Topic 9: Foundations for Inference
This activity provides an introduction to the Central Limit Theorem. We’ll see the Central Limit Theorem in action through several simulations which construct the sampling distribution. We’ll have opportunities to change parameters of the population distribution and the size of the samples being drawn. The goal is to discover connections between population parameters, sample size, and the resulting sampling distribution.
Foundations for Inference
In this activity we’ll begin investigating the true power of statistics — using sample data to make accurate claims about a population, even when we don’t have access to the entire population. We start here by exploring the connection between a population distribution and the distribution of sample means, often called the sampling distribution. We’ll do this through a series of interactive code blocks which you will run and use to answer questions.

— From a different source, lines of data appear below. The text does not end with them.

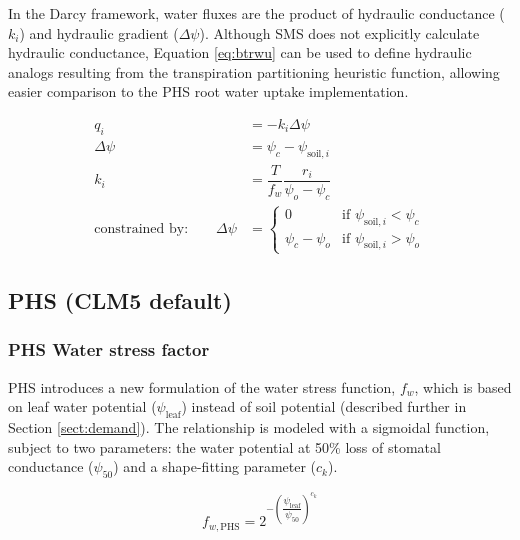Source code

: \documentclass[draft,linenumbers]{agujournal}
\begin{document}
    In the Darcy framework, water fluxes are the product of hydraulic conductance ($k_i$) and hydraulic gradient ($\Delta\psi$).
    Although SMS does not explicitly calculate hydraulic conductance, Equation \ref{eq:btrwu} can be used to define hydraulic analogs resulting from the transpiration partitioning heuristic function, 
    allowing easier comparison to the PHS root water uptake implementation.
    
    \begin{linenomath*}
    \begin{equation} \begin{aligned}
    q_i &= -k_i\Delta\psi \\
    \Delta\psi &=  \psi_{c}-\psi_{\text{soil},i} \\
    k_i &= \dfrac{T}{f_w} \dfrac{r_i}{\psi_{o}-\psi_{c}} \\
    \mbox{constrained by:} \qquad
    \Delta\psi &=
    \begin{cases}
    0                          & \text{if } \psi_{\text{soil},i}<\psi_{c}  \\
    \psi_{c}-\psi_{o} & \text{if } \psi_{\text{soil},i}>\psi_{o}
    \label{kb}
    \end{cases}
    \end{aligned}\end{equation}
    \end{linenomath*}
    
    
   
\subsection{PHS (CLM5 default)}
    \label{sect:phs}
    \subsubsection{PHS Water stress factor}
    \label{sect:fwphs}
    
    PHS introduces a new formulation of the water stress function, $f_w$, which is based on leaf water potential ($\psi_{\text{leaf}}$) instead of soil potential (described further in Section \ref{sect:demand}). The relationship is modeled with a sigmoidal function, subject to two parameters: the water potential at 50\% loss of stomatal conductance ($\psi_{50}$) and a shape-fitting parameter ($c_k$).
    
    \begin{linenomath*}
    \begin{equation}
    f_{w,\text{PHS}} = 2^{-\left(\dfrac{\psi_{\text{leaf}}}{\psi_{50}}\right)^{c_k}}
    \label{eq:fwphs}
    \end{equation}
    \end{linenomath*}
    
\end{document}
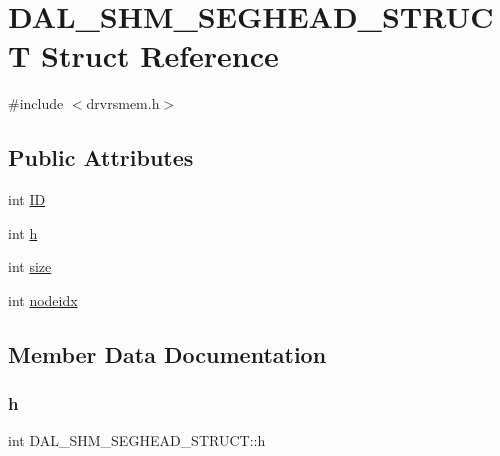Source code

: \hypertarget{struct_d_a_l___s_h_m___s_e_g_h_e_a_d___s_t_r_u_c_t}{}\section{D\+A\+L\+\_\+\+S\+H\+M\+\_\+\+S\+E\+G\+H\+E\+A\+D\+\_\+\+S\+T\+R\+U\+CT Struct Reference}
\label{struct_d_a_l___s_h_m___s_e_g_h_e_a_d___s_t_r_u_c_t}


{\ttfamily \#include $<$drvrsmem.\+h$>$}

\subsection*{Public Attributes}
\begin{DoxyCompactItemize}
\item 
int \hyperlink{struct_d_a_l___s_h_m___s_e_g_h_e_a_d___s_t_r_u_c_t_ae33dedada8d4eceeeb1a4a1b36855b2d}{ID}
\item 
int \hyperlink{struct_d_a_l___s_h_m___s_e_g_h_e_a_d___s_t_r_u_c_t_ab20308ac35ff56d81c74b2edcfa29c80}{h}
\item 
int \hyperlink{struct_d_a_l___s_h_m___s_e_g_h_e_a_d___s_t_r_u_c_t_aedd426298ff66445326f09e3eae5087d}{size}
\item 
int \hyperlink{struct_d_a_l___s_h_m___s_e_g_h_e_a_d___s_t_r_u_c_t_a07f8531ec3ce7ae39b4db53b3a8af4bf}{nodeidx}
\end{DoxyCompactItemize}


\subsection{Member Data Documentation}
\mbox{\label{struct_d_a_l___s_h_m___s_e_g_h_e_a_d___s_t_r_u_c_t_ab20308ac35ff56d81c74b2edcfa29c80}} 
\subsubsection{\texorpdfstring{h}{h}}
{\footnotesize\ttfamily int D\+A\+L\+\_\+\+S\+H\+M\+\_\+\+S\+E\+G\+H\+E\+A\+D\+\_\+\+S\+T\+R\+U\+C\+T\+::h}

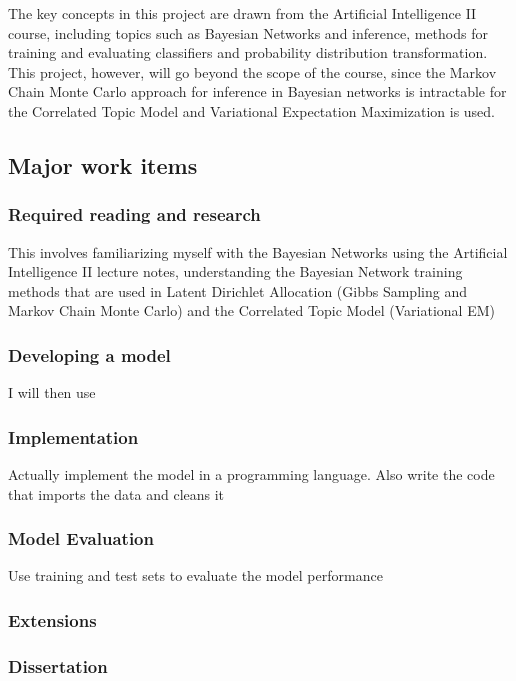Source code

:\documentclass[12pt,a4]{article}
\begin{document}
The key concepts in this project are drawn from the Artificial Intelligence II course, including topics such as Bayesian Networks and inference, methods for training and evaluating classifiers and probability distribution transformation. This project, however, will go beyond the scope of the course, since the Markov Chain Monte Carlo approach for inference in Bayesian networks is intractable for the Correlated Topic Model and Variational Expectation Maximization is used.

\subsection*{Major work items}

\subsubsection*{Required reading and research}
This involves familiarizing myself with the Bayesian Networks using the Artificial Intelligence II lecture notes, understanding the Bayesian Network training methods that are used in Latent Dirichlet Allocation (Gibbs Sampling and Markov Chain Monte Carlo) and the Correlated Topic Model (Variational EM)

\subsubsection*{Developing a model}
I will then use 

\subsubsection*{Implementation}
Actually implement the model in a programming language. Also write the code that imports the data and cleans it

\subsubsection*{Model Evaluation}
Use training and test sets to evaluate the model performance

\subsubsection*{Extensions}

\subsubsection*{Dissertation}
\end{document}
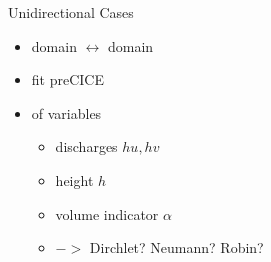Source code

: \begin{frame}
\vspace{-2mm}
{\large Unidirectional Cases}\\
\begin{multicols}{2}
\begin{itemize}
\setlength\itemsep{2em}
\item {} domain $\leftrightarrow$  domain
\item fit  preCICE
\item {} of variables
\begin{itemize}
\setlength\itemsep{1em}
\vspace{5pt}
\item discharges $hu, hv$
\item height $h$
\item volume indicator $\alpha$
\item {} $->$ Dirchlet? Neumann? Robin?
\end{itemize}
\end{itemize}

\vfill\columnbreak


\end{multicols}
\end{frame}
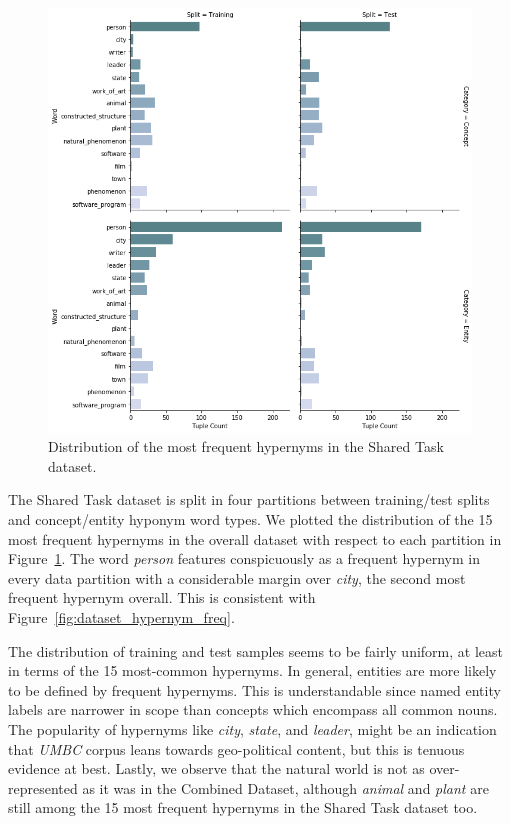 \begin{figure}[ht!] 
  \centering
  \includegraphics[width=0.85\linewidth]{images/shared_task_MFH.png}
  \caption{Distribution of the most frequent hypernyms in the Shared Task dataset.}
  \label{fig:shared_task_mfh}
\end{figure}
The Shared Task dataset is split in four partitions between training/test splits and concept/entity hyponym word types.  We plotted the distribution of the 15 most frequent hypernyms in the overall dataset with respect to each partition in Figure~\ref{fig:shared_task_mfh}.  The word \textit{person} features conspicuously as a frequent hypernym in every data partition with a considerable margin over \textit{city}, the second most frequent hypernym overall.  This is consistent with Figure~\ref{fig:dataset_hypernym_freq}.

The distribution of training and test samples seems to be fairly uniform, at least in terms of the 15 most-common hypernyms.  In general, entities are more likely to be defined by frequent hypernyms.  This is understandable since named entity labels are narrower in scope than concepts which encompass all common nouns.  The popularity of hypernyms like \textit{city}, \textit{state}, and \textit{leader}, might be an  indication that \textit{UMBC} corpus leans towards geo-political content, but this is tenuous evidence at best.  Lastly, we observe that the natural world is not as over-represented as it was in the Combined Dataset, although \textit{animal} and \textit{plant} are still among the 15 most frequent hypernyms in the Shared Task dataset too.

Exploring the Connection Between Population and Sampling Distributions
Start by viewing the following video from the New York Times.
The video claimed that the sampling distribution can help us answer questions about the population. This is really important because, as we mentioned in our first activity, a census is almost always impossible. Use the code blocks below to explore the connection between the population and the sampling distribution for various different populations.
The sampling distribution of the sample mean is a theoretical distribution consisting of the means of all possible samples of a fixed size (\(n\) elements) drawn from a population.
This will be our central object of study in this activity. Our goal will be to understand how the sampling distributon of the sample mean is connected to:
- the population distribution, and
- the sample size.
You’ll encounter several large code blocks in this activity. You do not need to understand all of the code in each block — focus on the pictures that result each time you run the code, instead. You are invited to change the first few lines of each block (the parameters), and you should do so! You are not expected to modify the remaining code though.
A Normally Distributed Population
Work with the following code block to explore the connection between the population distribution and sampling distribution when the population follows a normal distribution. Use your explorations to answer the questions that follow.
Try changing the following parameters one at a time and re-running the code — the mean, the standard deviation (sd), the sample size, and the number of samples (numSamps). What changes do you notice about the population distribution? What changes do you notice about the sampling distribution?
Pay particular attention to what happens to the shape and spread of the sampling distribution (the second plot) as you change the sample size. What do you notice?
Which of the following regarding the population and sampling distributions is true?
Try various different values for sample size. What is true about the mean of the sampling distribution?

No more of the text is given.